PROBLEM DETAILS ▸ Return the following from the records below: each line, word for word, starting with the line that contains "288 2846.5320 2522.3266" and going on through the line that contains "291 3003.4840 2677.8440", with nothing outside that range.

STUDY MATERIAL ▸
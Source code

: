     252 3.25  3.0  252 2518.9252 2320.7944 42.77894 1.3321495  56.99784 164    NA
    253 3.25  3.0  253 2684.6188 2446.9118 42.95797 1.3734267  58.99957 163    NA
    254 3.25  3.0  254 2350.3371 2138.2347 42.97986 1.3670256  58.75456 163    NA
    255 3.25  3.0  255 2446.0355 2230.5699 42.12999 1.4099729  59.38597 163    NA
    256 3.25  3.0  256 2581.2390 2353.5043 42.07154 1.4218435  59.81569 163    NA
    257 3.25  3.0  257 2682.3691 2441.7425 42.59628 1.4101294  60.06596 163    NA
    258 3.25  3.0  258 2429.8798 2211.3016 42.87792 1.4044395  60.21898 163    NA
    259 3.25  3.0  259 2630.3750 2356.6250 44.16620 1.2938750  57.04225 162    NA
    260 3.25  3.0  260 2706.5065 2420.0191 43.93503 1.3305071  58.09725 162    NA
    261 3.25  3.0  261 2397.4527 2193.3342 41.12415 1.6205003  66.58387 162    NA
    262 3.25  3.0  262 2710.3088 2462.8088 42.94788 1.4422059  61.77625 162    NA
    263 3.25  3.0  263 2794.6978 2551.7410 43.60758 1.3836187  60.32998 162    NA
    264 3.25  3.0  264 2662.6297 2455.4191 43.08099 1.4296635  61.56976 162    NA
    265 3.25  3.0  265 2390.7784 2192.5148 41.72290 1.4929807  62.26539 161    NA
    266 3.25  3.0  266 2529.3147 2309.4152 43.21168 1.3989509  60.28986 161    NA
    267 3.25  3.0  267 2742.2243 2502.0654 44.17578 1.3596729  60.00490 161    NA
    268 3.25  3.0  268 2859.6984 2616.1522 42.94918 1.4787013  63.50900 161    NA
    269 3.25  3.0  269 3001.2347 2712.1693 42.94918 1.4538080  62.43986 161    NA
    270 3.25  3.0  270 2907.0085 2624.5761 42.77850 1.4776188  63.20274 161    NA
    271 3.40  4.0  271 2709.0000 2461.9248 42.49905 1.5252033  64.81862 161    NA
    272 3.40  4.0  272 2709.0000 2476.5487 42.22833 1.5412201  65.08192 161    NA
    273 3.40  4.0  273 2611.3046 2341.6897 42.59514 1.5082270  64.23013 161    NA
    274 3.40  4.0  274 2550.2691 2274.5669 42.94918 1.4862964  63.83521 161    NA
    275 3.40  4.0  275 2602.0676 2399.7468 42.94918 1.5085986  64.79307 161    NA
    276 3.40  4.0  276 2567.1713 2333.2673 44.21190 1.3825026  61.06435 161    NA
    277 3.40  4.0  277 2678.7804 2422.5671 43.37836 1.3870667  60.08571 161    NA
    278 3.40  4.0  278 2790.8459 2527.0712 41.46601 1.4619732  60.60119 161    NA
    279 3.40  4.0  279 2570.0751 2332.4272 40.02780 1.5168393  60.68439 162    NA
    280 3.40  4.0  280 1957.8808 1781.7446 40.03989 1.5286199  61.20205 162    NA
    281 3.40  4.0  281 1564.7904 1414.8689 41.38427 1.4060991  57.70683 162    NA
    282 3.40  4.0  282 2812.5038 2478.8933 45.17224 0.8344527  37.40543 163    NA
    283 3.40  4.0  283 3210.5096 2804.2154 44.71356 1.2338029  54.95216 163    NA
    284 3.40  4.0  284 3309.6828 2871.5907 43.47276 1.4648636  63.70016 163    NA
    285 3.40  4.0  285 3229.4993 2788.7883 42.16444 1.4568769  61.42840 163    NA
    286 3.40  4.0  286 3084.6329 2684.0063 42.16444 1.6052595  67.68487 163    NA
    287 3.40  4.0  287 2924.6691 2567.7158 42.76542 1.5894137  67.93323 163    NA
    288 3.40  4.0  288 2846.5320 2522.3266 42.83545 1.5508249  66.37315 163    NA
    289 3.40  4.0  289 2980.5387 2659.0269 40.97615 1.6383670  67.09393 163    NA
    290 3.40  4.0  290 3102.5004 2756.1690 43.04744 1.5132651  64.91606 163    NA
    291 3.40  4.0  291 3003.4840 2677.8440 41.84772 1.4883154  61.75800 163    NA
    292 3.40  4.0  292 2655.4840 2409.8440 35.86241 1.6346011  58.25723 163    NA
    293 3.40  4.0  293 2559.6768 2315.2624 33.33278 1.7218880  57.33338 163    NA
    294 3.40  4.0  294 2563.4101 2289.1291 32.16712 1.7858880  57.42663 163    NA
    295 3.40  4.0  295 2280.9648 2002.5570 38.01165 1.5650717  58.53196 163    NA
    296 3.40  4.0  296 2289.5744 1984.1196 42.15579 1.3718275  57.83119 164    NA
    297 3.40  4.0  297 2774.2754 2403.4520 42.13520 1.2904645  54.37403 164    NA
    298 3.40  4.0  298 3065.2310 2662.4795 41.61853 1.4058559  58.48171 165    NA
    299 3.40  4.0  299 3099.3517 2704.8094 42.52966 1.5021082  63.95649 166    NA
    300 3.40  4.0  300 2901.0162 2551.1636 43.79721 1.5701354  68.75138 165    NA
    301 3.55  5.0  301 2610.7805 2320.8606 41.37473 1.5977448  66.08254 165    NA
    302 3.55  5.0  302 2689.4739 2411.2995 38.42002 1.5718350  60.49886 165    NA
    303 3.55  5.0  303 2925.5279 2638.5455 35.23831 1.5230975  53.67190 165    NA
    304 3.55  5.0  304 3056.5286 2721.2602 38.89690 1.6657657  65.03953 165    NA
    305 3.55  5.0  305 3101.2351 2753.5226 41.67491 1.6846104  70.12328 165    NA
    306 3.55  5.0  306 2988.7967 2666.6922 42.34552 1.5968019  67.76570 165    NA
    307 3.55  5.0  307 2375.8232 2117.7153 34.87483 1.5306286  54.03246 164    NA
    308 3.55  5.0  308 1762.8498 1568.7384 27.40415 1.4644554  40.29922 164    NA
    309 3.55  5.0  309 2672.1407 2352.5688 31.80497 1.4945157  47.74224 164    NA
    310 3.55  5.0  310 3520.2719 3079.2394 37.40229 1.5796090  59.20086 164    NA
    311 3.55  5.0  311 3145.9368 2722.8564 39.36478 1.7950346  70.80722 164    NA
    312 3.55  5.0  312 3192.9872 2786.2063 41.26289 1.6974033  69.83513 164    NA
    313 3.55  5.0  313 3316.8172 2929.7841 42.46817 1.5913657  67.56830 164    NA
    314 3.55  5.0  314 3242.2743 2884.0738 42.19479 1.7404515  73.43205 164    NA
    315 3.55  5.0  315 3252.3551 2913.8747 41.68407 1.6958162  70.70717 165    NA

EXERCISE RESPONSE ▸
    288 3.40  4.0  288 2846.5320 2522.3266 42.83545 1.5508249  66.37315 163    NA
    289 3.40  4.0  289 2980.5387 2659.0269 40.97615 1.6383670  67.09393 163    NA
    290 3.40  4.0  290 3102.5004 2756.1690 43.04744 1.5132651  64.91606 163    NA
    291 3.40  4.0  291 3003.4840 2677.8440 41.84772 1.4883154  61.75800 163    NA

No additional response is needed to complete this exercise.